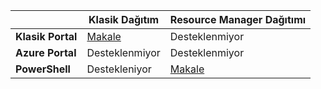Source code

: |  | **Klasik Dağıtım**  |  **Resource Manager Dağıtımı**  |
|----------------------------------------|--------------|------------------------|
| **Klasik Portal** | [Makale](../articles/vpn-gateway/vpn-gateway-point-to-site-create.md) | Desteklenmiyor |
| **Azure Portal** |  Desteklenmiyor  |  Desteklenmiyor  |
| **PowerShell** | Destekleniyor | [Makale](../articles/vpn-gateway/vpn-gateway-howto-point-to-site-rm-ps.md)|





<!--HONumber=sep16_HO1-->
++++++++++++++++++++
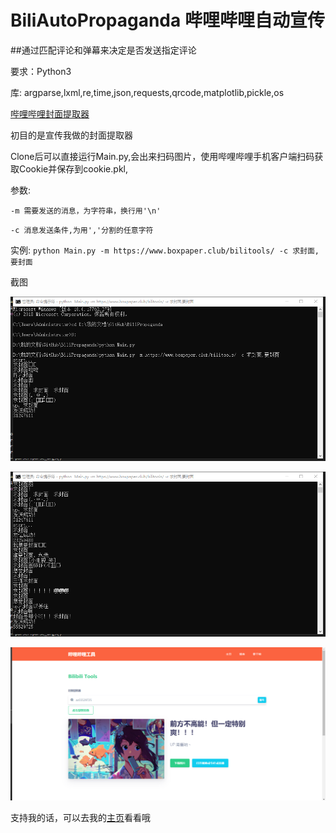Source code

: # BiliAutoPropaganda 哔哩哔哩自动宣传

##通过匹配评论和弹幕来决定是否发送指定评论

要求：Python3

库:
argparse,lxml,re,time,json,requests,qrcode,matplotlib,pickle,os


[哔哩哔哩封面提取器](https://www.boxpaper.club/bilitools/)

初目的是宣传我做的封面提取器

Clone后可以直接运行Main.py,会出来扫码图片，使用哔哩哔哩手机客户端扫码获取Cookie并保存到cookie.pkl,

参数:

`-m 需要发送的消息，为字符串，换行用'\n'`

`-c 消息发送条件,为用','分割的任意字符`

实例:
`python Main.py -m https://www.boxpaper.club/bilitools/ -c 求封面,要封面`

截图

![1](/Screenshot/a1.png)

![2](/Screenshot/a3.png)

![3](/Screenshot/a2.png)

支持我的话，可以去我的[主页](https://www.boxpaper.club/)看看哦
++++++++++++++++++++
» The problem
The listing above holds a line with "[哔哩哔哩封面提取器](ht" and a line with "支持我的话，可以去我的[主页". Print the stretch from the first through the second, exactly and alone.

» Response for this exercise
[哔哩哔哩封面提取器](https://www.boxpaper.club/bilitools/)

初目的是宣传我做的封面提取器

Clone后可以直接运行Main.py,会出来扫码图片，使用哔哩哔哩手机客户端扫码获取Cookie并保存到cookie.pkl,

参数:

`-m 需要发送的消息，为字符串，换行用'\n'`

`-c 消息发送条件,为用','分割的任意字符`

实例:
`python Main.py -m https://www.boxpaper.club/bilitools/ -c 求封面,要封面`

截图

![1](/Screenshot/a1.png)

![2](/Screenshot/a3.png)

![3](/Screenshot/a2.png)

支持我的话，可以去我的[主页](https://www.boxpaper.club/)看看哦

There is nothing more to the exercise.